Dataset items:
►
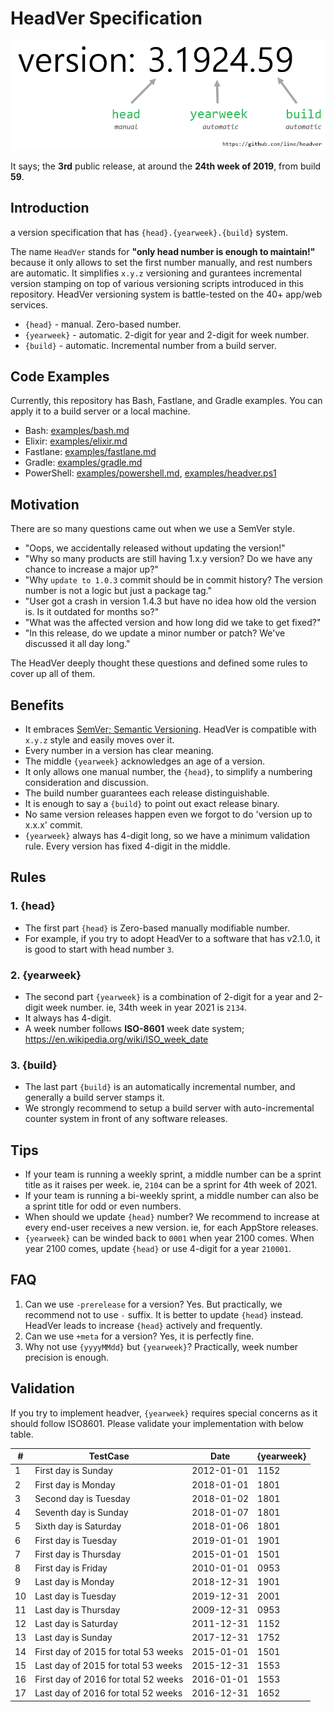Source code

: # HeadVer Specification

![example](images/example.png)

It says; the **3rd** public release, at around the **24th week of 2019**, from build **59**.

## Introduction

a version specification that has `{head}.{yearweek}.{build}` system.

The name `HeadVer` stands for **"only head number is enough to maintain!"** because it only allows to set the first number manually, and rest numbers are automatic. It simplifies `x.y.z` versioning and gurantees incremental version stamping on top of various versioning scripts introduced in this repository. HeadVer versioning system is battle-tested on the 40+ app/web services.

- `{head}` - manual. Zero-based number.
- `{yearweek}` - automatic. 2-digit for year and 2-digit for week number.
- `{build}` - automatic. Incremental number from a build server.

## Code Examples

Currently, this repository has Bash, Fastlane, and Gradle examples. You can apply it to a build server or a local machine.

- Bash: [examples/bash.md](examples/bash.md)
- Elixir: [examples/elixir.md](examples/elixir.md)
- Fastlane: [examples/fastlane.md](examples/fastlane.md)
- Gradle: [examples/gradle.md](examples/gradle.md)
- PowerShell: [examples/powershell.md](examples/powershell.md), [examples/headver.ps1](examples/headver.ps1)

## Motivation

There are so many questions came out when we use a SemVer style.
- "Oops, we accidentally released without updating the version!" 
- "Why so many products are still having 1.x.y version? Do we have any chance to increase a major up?"
- "Why `update to 1.0.3` commit should be in commit history? The version number is not a logic but just a package tag."
- "User got a crash in version 1.4.3 but have no idea how old the version is. Is it outdated for months so?"
- "What was the affected version and how long did we take to get fixed?"
- "In this release, do we update a minor number or patch? We've discussed it all day long."

The HeadVer deeply thought these questions and defined some rules to cover up all of them.


## Benefits

- It embraces [SemVer; Semantic Versioning](https://github.com/semver/semver). HeadVer is compatible with `x.y.z` style and easily moves over it.
- Every number in a version has clear meaning.
- The middle `{yearweek}` acknowledges an age of a version.
- It only allows one manual number, the `{head}`, to simplify a numbering consideration and discussion.
- The build number guarantees each release distinguishable.
- It is enough to say a `{build}` to point out exact release binary.
- No same version releases happen even we forgot to do 'version up to x.x.x' commit.
- `{yearweek}` always has 4-digit long, so we have a minimum validation rule. Every version has fixed 4-digit in the middle.

## Rules

### 1. {head}
- The first part `{head}` is Zero-based manually modifiable number.
- For example, if you try to adopt HeadVer to a software that has v2.1.0, it is good to start with head number `3`.

### 2. {yearweek}
- The second part `{yearweek}` is a combination of 2-digit for a year and 2-digit week number. ie, 34th week in year 2021 is `2134`.
- It always has 4-digit.
- A week number follows **ISO-8601** week date system; https://en.wikipedia.org/wiki/ISO_week_date

### 3. {build}
- The last part `{build}` is an automatically incremental number, and generally a build server stamps it.
- We strongly recommend to setup a build server with auto-incremental counter system in front of any software releases.

## Tips
- If your team is running a weekly sprint, a middle number can be a sprint title as it raises per week. ie, `2104` can be a sprint for 4th week of 2021.
- If your team is running a bi-weekly sprint, a middle number can also be a sprint title for odd or even numbers.
- When should we update `{head}` number? We recommend to increase at every end-user receives a new version. ie, for each AppStore releases.
- `{yearweek}` can be winded back to `0001` when year 2100 comes. When year 2100 comes, update `{head}` or use 4-digit for a year `210001`.

## FAQ
1. Can we use `-prerelease` for a version? Yes. But practically, we recommend not to use `-` suffix. It is better to update `{head}` instead. HeadVer leads to increase `{head}` actively and frequently.
1. Can we use `+meta` for a version? Yes, it is perfectly fine.
1. Why not use `{yyyyMMdd}` but `{yearweek}`? Practically, week number precision is enough.

## Validation

If you try to implement headver, `{yearweek}` requires special concerns as it should follow ISO8601. Please validate your implementation with below table.

|#| TestCase | Date | {yearweek} | 
|-|----------|--------|------|
|1|First day is Sunday| 2012-01-01 | 1152 |
|2|First day is Monday| 2018-01-01 | 1801 |
|3|Second day is Tuesday| 2018-01-02 | 1801 |
|4|Seventh day is Sunday| 2018-01-07 | 1801 |
|5|Sixth day is Saturday| 2018-01-06 | 1801 |
|6|First day is Tuesday |2019-01-01 | 1901 |
|7|First day is Thursday| 2015-01-01 | 1501 |
|8|First day is Friday| 2010-01-01 | 0953 |
|9|Last day is Monday| 2018-12-31 | 1901 |
|10|Last day is Tuesday| 2019-12-31 | 2001 |
|11|Last day is Thursday| 2009-12-31 | 0953 |
|12|Last day is Saturday| 2011-12-31 | 1152 |
|13|Last day is Sunday | 2017-12-31 | 1752 |
|14|First day of 2015 for total 53 weeks| 2015-01-01 | 1501 |
|15|Last day of 2015 for total 53 weeks| 2015-12-31 | 1553 |
|16|First day of 2016 for total 52 weeks| 2016-01-01 | 1553 |
|17|Last day of 2016 for total 52 weeks | 2016-12-31 | 1652 |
◄
*YOUR GOAL*: Among the records above, a stretch begins at the line containing "## Motivation" and ends at the line containing "was the affected". Restate that stretch word for word, and nothing else.

*RESPONSE FOR THIS EXERCISE*:
## Motivation

There are so many questions came out when we use a SemVer style.
- "Oops, we accidentally released without updating the version!" 
- "Why so many products are still having 1.x.y version? Do we have any chance to increase a major up?"
- "Why `update to 1.0.3` commit should be in commit history? The version number is not a logic but just a package tag."
- "User got a crash in version 1.4.3 but have no idea how old the version is. Is it outdated for months so?"
- "What was the affected version and how long did we take to get fixed?"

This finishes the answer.